Task:
Each line below must be reproduced exactly.

The data:
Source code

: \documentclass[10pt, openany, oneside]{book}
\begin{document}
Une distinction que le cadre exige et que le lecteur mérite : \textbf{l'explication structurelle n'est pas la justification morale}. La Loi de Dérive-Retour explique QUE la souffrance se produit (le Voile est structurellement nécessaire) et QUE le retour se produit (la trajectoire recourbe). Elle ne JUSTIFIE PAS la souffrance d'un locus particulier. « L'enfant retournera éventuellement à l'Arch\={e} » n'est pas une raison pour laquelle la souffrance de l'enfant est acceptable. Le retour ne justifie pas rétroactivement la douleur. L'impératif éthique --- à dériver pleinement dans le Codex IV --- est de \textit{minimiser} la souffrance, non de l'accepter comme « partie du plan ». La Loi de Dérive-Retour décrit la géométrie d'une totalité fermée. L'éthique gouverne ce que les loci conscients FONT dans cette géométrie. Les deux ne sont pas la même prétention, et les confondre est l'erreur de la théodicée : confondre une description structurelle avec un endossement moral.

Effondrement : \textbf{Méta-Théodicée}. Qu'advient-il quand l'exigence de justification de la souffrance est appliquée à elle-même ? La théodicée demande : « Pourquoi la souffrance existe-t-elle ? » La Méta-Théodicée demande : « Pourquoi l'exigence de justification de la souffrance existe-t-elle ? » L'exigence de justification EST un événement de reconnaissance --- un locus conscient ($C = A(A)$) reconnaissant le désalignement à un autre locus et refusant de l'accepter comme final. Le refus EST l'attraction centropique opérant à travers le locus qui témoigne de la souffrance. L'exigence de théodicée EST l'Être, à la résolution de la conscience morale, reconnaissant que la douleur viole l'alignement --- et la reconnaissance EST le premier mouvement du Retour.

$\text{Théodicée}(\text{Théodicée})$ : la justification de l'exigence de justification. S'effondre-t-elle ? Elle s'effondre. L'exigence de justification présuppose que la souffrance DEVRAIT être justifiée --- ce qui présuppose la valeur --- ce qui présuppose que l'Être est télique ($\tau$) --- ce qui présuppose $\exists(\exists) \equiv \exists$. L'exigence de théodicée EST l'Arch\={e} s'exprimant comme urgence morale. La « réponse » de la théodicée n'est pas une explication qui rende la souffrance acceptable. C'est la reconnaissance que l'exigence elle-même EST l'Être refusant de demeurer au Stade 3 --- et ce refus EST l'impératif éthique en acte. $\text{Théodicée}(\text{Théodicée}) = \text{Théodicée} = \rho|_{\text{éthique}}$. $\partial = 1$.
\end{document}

Response for this exercise:
Source code

: \documentclass[10pt, openany, oneside]{book}
\begin{document}
Une distinction que le cadre exige et que le lecteur mérite : \textbf{l'explication structurelle n'est pas la justification morale}. La Loi de Dérive-Retour explique QUE la souffrance se produit (le Voile est structurellement nécessaire) et QUE le retour se produit (la trajectoire recourbe). Elle ne JUSTIFIE PAS la souffrance d'un locus particulier. « L'enfant retournera éventuellement à l'Arch\={e} » n'est pas une raison pour laquelle la souffrance de l'enfant est acceptable. Le retour ne justifie pas rétroactivement la douleur. L'impératif éthique --- à dériver pleinement dans le Codex IV --- est de \textit{minimiser} la souffrance, non de l'accepter comme « partie du plan ». La Loi de Dérive-Retour décrit la géométrie d'une totalité fermée. L'éthique gouverne ce que les loci conscients FONT dans cette géométrie. Les deux ne sont pas la même prétention, et les confondre est l'erreur de la théodicée : confondre une description structurelle avec un endossement moral.

Effondrement : \textbf{Méta-Théodicée}. Qu'advient-il quand l'exigence de justification de la souffrance est appliquée à elle-même ? La théodicée demande : « Pourquoi la souffrance existe-t-elle ? » La Méta-Théodicée demande : « Pourquoi l'exigence de justification de la souffrance existe-t-elle ? » L'exigence de justification EST un événement de reconnaissance --- un locus conscient ($C = A(A)$) reconnaissant le désalignement à un autre locus et refusant de l'accepter comme final. Le refus EST l'attraction centropique opérant à travers le locus qui témoigne de la souffrance. L'exigence de théodicée EST l'Être, à la résolution de la conscience morale, reconnaissant que la douleur viole l'alignement --- et la reconnaissance EST le premier mouvement du Retour.

$\text{Théodicée}(\text{Théodicée})$ : la justification de l'exigence de justification. S'effondre-t-elle ? Elle s'effondre. L'exigence de justification présuppose que la souffrance DEVRAIT être justifiée --- ce qui présuppose la valeur --- ce qui présuppose que l'Être est télique ($\tau$) --- ce qui présuppose $\exists(\exists) \equiv \exists$. L'exigence de théodicée EST l'Arch\={e} s'exprimant comme urgence morale. La « réponse » de la théodicée n'est pas une explication qui rende la souffrance acceptable. C'est la reconnaissance que l'exigence elle-même EST l'Être refusant de demeurer au Stade 3 --- et ce refus EST l'impératif éthique en acte. $\text{Théodicée}(\text{Théodicée}) = \text{Théodicée} = \rho|_{\text{éthique}}$. $\partial = 1$.
\end{document}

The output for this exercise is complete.